Inside the Clinic: Basal Cell Carcinoma Treatment Advances - Episode 3
Dr. Shahab Babakoohi explains when to refer a patient with basal cell carcinoma from a dermatology practice to a medical oncologist.
Jennifer Atlas, MD: Which patients? We addressed this, but Dr Babakoohi, which patients do you see that you ultimately refer to medical oncology and at what point in their journey do you have that referral made?

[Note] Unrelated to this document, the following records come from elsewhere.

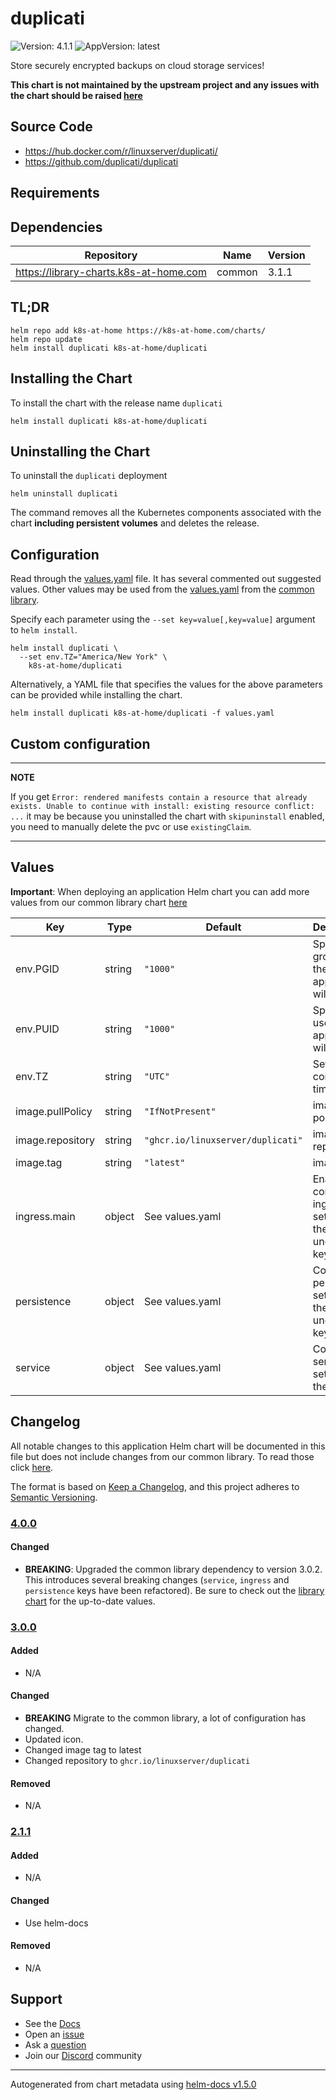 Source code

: # duplicati

![Version: 4.1.1](https://img.shields.io/badge/Version-4.1.1-informational?style=flat-square) ![AppVersion: latest](https://img.shields.io/badge/AppVersion-latest-informational?style=flat-square)

Store securely encrypted backups on cloud storage services!

**This chart is not maintained by the upstream project and any issues with the chart should be raised [here](https://github.com/k8s-at-home/charts/issues/new/choose)**

## Source Code

* <https://hub.docker.com/r/linuxserver/duplicati/>
* <https://github.com/duplicati/duplicati>

## Requirements

## Dependencies

| Repository | Name | Version |
|------------|------|---------|
| https://library-charts.k8s-at-home.com | common | 3.1.1 |

## TL;DR

```console
helm repo add k8s-at-home https://k8s-at-home.com/charts/
helm repo update
helm install duplicati k8s-at-home/duplicati
```

## Installing the Chart

To install the chart with the release name `duplicati`

```console
helm install duplicati k8s-at-home/duplicati
```

## Uninstalling the Chart

To uninstall the `duplicati` deployment

```console
helm uninstall duplicati
```

The command removes all the Kubernetes components associated with the chart **including persistent volumes** and deletes the release.

## Configuration

Read through the [values.yaml](./values.yaml) file. It has several commented out suggested values.
Other values may be used from the [values.yaml](https://github.com/k8s-at-home/library-charts/tree/main/charts/stable/common/values.yaml) from the [common library](https://github.com/k8s-at-home/library-charts/tree/main/charts/stable/common).

Specify each parameter using the `--set key=value[,key=value]` argument to `helm install`.

```console
helm install duplicati \
  --set env.TZ="America/New York" \
    k8s-at-home/duplicati
```

Alternatively, a YAML file that specifies the values for the above parameters can be provided while installing the chart.

```console
helm install duplicati k8s-at-home/duplicati -f values.yaml
```

## Custom configuration

---
**NOTE**

If you get `Error: rendered manifests contain a resource that already exists. Unable to continue with install: existing resource conflict: ...` it may be because you uninstalled the chart with `skipuninstall` enabled, you need to manually delete the pvc or use `existingClaim`.

---

## Values

**Important**: When deploying an application Helm chart you can add more values from our common library chart [here](https://github.com/k8s-at-home/library-charts/tree/main/charts/stable/common)

| Key | Type | Default | Description |
|-----|------|---------|-------------|
| env.PGID | string | `"1000"` | Specify the group ID the application will run as |
| env.PUID | string | `"1000"` | Specify the user ID the application will run as |
| env.TZ | string | `"UTC"` | Set the container timezone |
| image.pullPolicy | string | `"IfNotPresent"` | image pull policy |
| image.repository | string | `"ghcr.io/linuxserver/duplicati"` | image repository |
| image.tag | string | `"latest"` | image tag |
| ingress.main | object | See values.yaml | Enable and configure ingress settings for the chart under this key. |
| persistence | object | See values.yaml | Configure persistence settings for the chart under this key. |
| service | object | See values.yaml | Configures service settings for the chart. |

## Changelog

All notable changes to this application Helm chart will be documented in this file but does not include changes from our common library. To read those click [here](https://github.com/k8s-at-home/library-charts/tree/main/charts/stable/common#changelog).

The format is based on [Keep a Changelog](https://keepachangelog.com/en/1.0.0/), and this project adheres to [Semantic Versioning](https://semver.org/spec/v2.0.0.html).

### [4.0.0]

#### Changed

- **BREAKING**: Upgraded the common library dependency to version 3.0.2. This introduces several breaking changes (`service`, `ingress` and `persistence` keys have been refactored).
  Be sure to check out the [library chart](https://github.com/k8s-at-home/library-charts/blob/common-3.0.2/charts/stable/common/) for the up-to-date values.

### [3.0.0]

#### Added

- N/A

#### Changed

- **BREAKING** Migrate to the common library, a lot of configuration has changed.
- Updated icon.
- Changed image tag to latest
- Changed repository to `ghcr.io/linuxserver/duplicati`

#### Removed

- N/A

### [2.1.1]

#### Added

- N/A

#### Changed

- Use helm-docs

#### Removed

- N/A

[4.0.0]: #400
[3.0.0]: #300
[2.1.1]: #211

## Support

- See the [Docs](https://docs.k8s-at-home.com/our-helm-charts/getting-started/)
- Open an [issue](https://github.com/k8s-at-home/charts/issues/new/choose)
- Ask a [question](https://github.com/k8s-at-home/organization/discussions)
- Join our [Discord](https://discord.gg/sTMX7Vh) community

----------------------------------------------
Autogenerated from chart metadata using [helm-docs v1.5.0](https://github.com/norwoodj/helm-docs/releases/v1.5.0)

Shahab Babakoohi, MD: It depends on the clinical features at presentation. There are some patients that need to be referred from get-go. For example, if you see a patient who presents with a large tumor on face, not treated for many years, keep growing, approaching close to the eye or other vital organs, in these patients from the first moment that dermatologist sees the patient realizes that this is not a typical scenario to do, for example, a surgery because of functional impairment or just figuring effects or surgery, or many times they send them to surgery as the standards of care. Then surgeon evaluates the patient, realizes that the surgery will need, for example, very large complex repair causing very adverse cosmetic or functional outcomes. In those cases, from the beginning, hopefully, they are sent to medical oncology for evaluation to see if there are other approaches in multidisciplinary team approach for treatment like consideration of radiation or systemic therapy. There are some patients that, as you mentioned, in the middle of the journey are transferred to medical oncology. These are patients who initially have standard of care, for example, surgery, but during surgery or frequently most micrographic surgery because these are high-risk patients, they realize that the tumor is more aggressive or advanced than was thought initially. For example, tumor has invasion. During surgical excision, they get close to the vital organs or maybe important areas like eyes or ears, and they see that the margins cannot become clear. With these features, they need to send the patient to oncology for consideration of systemic therapy because they know that surgery is not going to clear the disease completely.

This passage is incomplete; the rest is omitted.